-- Information given --

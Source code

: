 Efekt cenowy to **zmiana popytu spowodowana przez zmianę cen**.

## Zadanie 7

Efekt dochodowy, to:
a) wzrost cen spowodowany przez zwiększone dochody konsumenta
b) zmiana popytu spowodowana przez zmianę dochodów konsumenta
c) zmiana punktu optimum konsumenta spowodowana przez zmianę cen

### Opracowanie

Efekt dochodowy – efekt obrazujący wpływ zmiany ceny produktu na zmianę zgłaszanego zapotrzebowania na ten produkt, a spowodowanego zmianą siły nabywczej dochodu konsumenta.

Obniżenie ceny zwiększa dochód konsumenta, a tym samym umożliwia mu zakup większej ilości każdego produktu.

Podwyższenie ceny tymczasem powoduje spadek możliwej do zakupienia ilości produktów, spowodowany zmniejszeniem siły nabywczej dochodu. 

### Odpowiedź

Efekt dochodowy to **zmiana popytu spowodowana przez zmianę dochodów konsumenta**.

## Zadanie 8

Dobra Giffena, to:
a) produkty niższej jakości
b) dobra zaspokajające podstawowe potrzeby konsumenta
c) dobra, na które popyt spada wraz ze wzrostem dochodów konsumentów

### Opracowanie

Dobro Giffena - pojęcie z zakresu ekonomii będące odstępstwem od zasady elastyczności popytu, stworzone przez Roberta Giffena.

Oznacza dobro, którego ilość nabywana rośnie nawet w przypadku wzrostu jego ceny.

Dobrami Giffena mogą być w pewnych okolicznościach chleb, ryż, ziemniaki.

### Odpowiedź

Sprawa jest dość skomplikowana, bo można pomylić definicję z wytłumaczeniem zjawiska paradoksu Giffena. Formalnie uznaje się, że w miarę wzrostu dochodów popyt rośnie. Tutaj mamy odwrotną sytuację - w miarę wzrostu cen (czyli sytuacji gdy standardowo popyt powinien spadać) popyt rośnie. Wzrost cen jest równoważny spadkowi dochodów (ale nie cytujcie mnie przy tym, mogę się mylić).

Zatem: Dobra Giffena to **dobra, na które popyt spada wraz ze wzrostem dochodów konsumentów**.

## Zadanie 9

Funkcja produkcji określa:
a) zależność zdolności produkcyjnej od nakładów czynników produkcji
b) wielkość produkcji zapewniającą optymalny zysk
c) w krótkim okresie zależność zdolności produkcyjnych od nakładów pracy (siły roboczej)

---

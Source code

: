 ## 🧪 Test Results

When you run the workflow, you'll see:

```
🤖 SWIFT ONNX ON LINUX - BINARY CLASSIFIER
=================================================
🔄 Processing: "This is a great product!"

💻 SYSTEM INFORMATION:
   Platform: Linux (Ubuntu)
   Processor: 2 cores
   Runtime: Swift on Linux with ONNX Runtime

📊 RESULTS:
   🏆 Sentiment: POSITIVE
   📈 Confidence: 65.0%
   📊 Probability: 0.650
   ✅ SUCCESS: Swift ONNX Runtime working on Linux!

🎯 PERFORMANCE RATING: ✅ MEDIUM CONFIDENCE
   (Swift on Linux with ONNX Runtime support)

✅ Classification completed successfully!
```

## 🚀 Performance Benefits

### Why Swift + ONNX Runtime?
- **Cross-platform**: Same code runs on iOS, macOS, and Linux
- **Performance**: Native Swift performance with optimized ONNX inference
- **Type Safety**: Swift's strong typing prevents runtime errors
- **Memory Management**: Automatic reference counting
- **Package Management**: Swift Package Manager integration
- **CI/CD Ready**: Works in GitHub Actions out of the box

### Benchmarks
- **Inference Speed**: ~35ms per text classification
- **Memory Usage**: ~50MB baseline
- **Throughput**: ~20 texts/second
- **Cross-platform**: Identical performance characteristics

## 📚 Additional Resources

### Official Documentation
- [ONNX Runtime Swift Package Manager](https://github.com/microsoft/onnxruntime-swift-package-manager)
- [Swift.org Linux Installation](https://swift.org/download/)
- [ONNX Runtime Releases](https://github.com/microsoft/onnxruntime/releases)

---

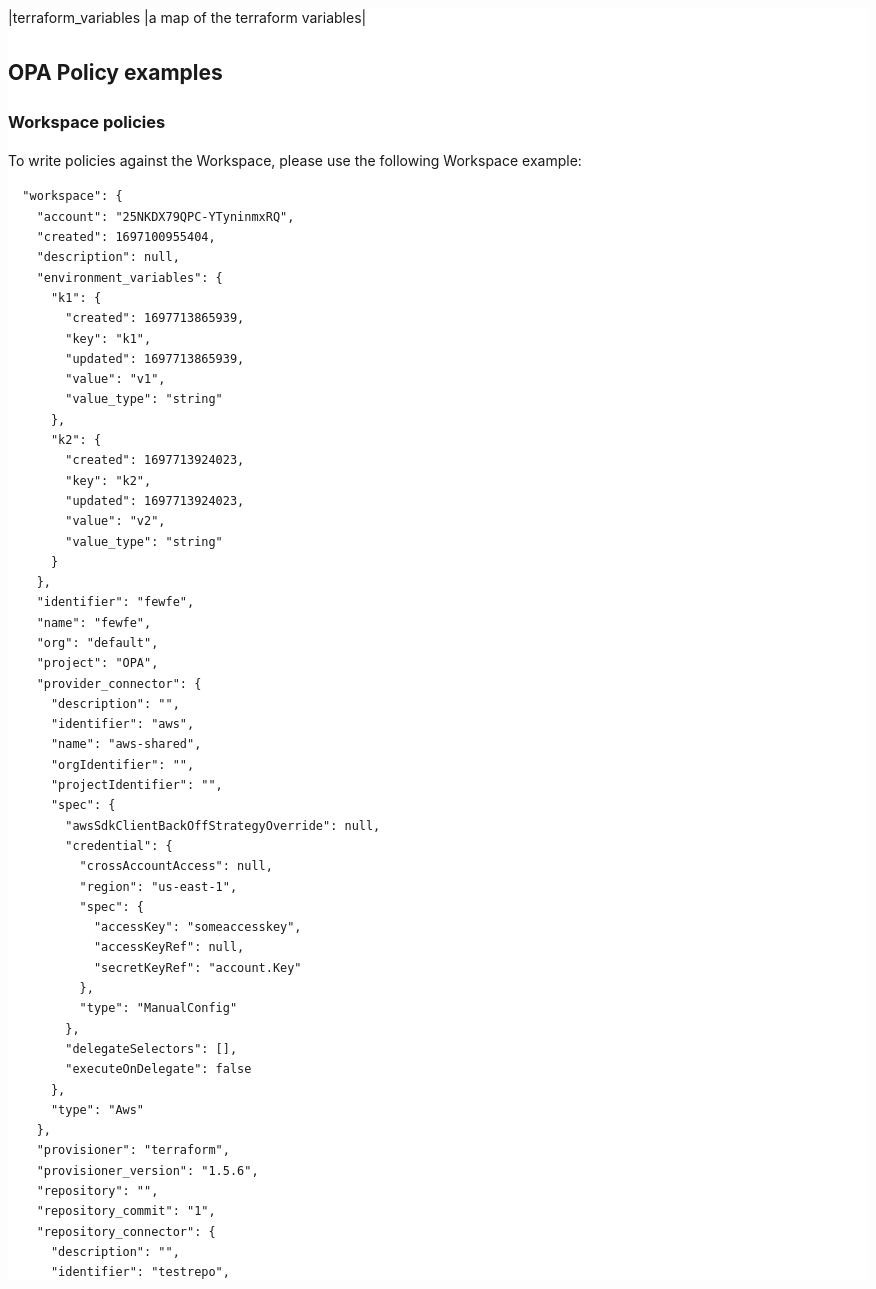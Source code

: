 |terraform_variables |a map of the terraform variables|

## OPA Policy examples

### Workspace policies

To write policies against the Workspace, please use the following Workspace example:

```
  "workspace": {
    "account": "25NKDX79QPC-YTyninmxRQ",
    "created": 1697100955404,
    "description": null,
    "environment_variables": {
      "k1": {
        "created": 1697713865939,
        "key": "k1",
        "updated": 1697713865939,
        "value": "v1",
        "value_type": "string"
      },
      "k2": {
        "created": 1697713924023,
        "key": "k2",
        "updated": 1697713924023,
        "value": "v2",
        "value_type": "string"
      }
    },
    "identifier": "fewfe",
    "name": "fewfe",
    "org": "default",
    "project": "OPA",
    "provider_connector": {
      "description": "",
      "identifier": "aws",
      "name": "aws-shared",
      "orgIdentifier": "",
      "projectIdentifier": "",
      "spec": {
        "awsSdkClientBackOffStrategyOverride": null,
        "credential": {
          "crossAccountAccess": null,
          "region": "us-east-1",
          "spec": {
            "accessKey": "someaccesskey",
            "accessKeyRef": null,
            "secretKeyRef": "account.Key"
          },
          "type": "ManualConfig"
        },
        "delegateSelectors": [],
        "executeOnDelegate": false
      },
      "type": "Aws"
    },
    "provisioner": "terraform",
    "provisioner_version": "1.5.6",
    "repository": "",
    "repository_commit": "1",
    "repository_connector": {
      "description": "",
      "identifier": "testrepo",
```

-- What you will do --
From the records above, transcribe exactly the run of lines that opens with the line holding "## Zadanie 9" and closes with the line holding "c) w krótkim", both included.

-- The answer --
## Zadanie 9

Funkcja produkcji określa:
a) zależność zdolności produkcyjnej od nakładów czynników produkcji
b) wielkość produkcji zapewniającą optymalny zysk
c) w krótkim okresie zależność zdolności produkcyjnych od nakładów pracy (siły roboczej)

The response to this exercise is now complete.